→ **Saved data entries**:
[Start of Attachment]
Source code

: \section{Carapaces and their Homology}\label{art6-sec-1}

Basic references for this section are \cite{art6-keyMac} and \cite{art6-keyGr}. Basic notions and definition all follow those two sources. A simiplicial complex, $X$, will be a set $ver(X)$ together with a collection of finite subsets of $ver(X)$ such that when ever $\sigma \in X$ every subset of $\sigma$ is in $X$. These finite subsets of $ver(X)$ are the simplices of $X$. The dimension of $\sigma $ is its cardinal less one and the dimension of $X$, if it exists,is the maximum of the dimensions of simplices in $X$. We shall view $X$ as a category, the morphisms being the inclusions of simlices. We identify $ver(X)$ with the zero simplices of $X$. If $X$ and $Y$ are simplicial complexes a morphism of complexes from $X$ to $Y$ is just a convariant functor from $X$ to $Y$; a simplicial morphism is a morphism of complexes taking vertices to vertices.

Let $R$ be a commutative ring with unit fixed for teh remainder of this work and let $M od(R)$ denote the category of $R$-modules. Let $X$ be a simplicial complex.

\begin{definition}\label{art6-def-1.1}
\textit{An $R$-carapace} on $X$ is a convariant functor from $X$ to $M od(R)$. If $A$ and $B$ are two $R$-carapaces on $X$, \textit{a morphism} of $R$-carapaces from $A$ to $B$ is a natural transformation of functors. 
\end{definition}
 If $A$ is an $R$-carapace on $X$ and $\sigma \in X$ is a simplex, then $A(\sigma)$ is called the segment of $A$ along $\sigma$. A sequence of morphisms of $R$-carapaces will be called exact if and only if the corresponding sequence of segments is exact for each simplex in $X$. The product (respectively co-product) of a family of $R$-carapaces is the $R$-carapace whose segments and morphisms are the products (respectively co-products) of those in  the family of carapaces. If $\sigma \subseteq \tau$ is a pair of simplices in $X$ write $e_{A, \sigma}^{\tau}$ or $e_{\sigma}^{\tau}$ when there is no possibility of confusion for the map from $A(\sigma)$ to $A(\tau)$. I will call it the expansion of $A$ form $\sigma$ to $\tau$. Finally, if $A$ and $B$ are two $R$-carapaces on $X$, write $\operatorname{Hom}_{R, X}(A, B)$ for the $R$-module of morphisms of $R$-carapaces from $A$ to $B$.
[End of Attachment]
→ **Instructions for the task**: Would you set the entries down again, exactly as they were written?

→ **Written response**:
Source code

: \section{Carapaces and their Homology}\label{art6-sec-1}

Basic references for this section are \cite{art6-keyMac} and \cite{art6-keyGr}. Basic notions and definition all follow those two sources. A simiplicial complex, $X$, will be a set $ver(X)$ together with a collection of finite subsets of $ver(X)$ such that when ever $\sigma \in X$ every subset of $\sigma$ is in $X$. These finite subsets of $ver(X)$ are the simplices of $X$. The dimension of $\sigma $ is its cardinal less one and the dimension of $X$, if it exists,is the maximum of the dimensions of simplices in $X$. We shall view $X$ as a category, the morphisms being the inclusions of simlices. We identify $ver(X)$ with the zero simplices of $X$. If $X$ and $Y$ are simplicial complexes a morphism of complexes from $X$ to $Y$ is just a convariant functor from $X$ to $Y$; a simplicial morphism is a morphism of complexes taking vertices to vertices.

Let $R$ be a commutative ring with unit fixed for teh remainder of this work and let $M od(R)$ denote the category of $R$-modules. Let $X$ be a simplicial complex.

\begin{definition}\label{art6-def-1.1}
\textit{An $R$-carapace} on $X$ is a convariant functor from $X$ to $M od(R)$. If $A$ and $B$ are two $R$-carapaces on $X$, \textit{a morphism} of $R$-carapaces from $A$ to $B$ is a natural transformation of functors. 
\end{definition}
 If $A$ is an $R$-carapace on $X$ and $\sigma \in X$ is a simplex, then $A(\sigma)$ is called the segment of $A$ along $\sigma$. A sequence of morphisms of $R$-carapaces will be called exact if and only if the corresponding sequence of segments is exact for each simplex in $X$. The product (respectively co-product) of a family of $R$-carapaces is the $R$-carapace whose segments and morphisms are the products (respectively co-products) of those in  the family of carapaces. If $\sigma \subseteq \tau$ is a pair of simplices in $X$ write $e_{A, \sigma}^{\tau}$ or $e_{\sigma}^{\tau}$ when there is no possibility of confusion for the map from $A(\sigma)$ to $A(\tau)$. I will call it the expansion of $A$ form $\sigma$ to $\tau$. Finally, if $A$ and $B$ are two $R$-carapaces on $X$, write $\operatorname{Hom}_{R, X}(A, B)$ for the $R$-module of morphisms of $R$-carapaces from $A$ to $B$.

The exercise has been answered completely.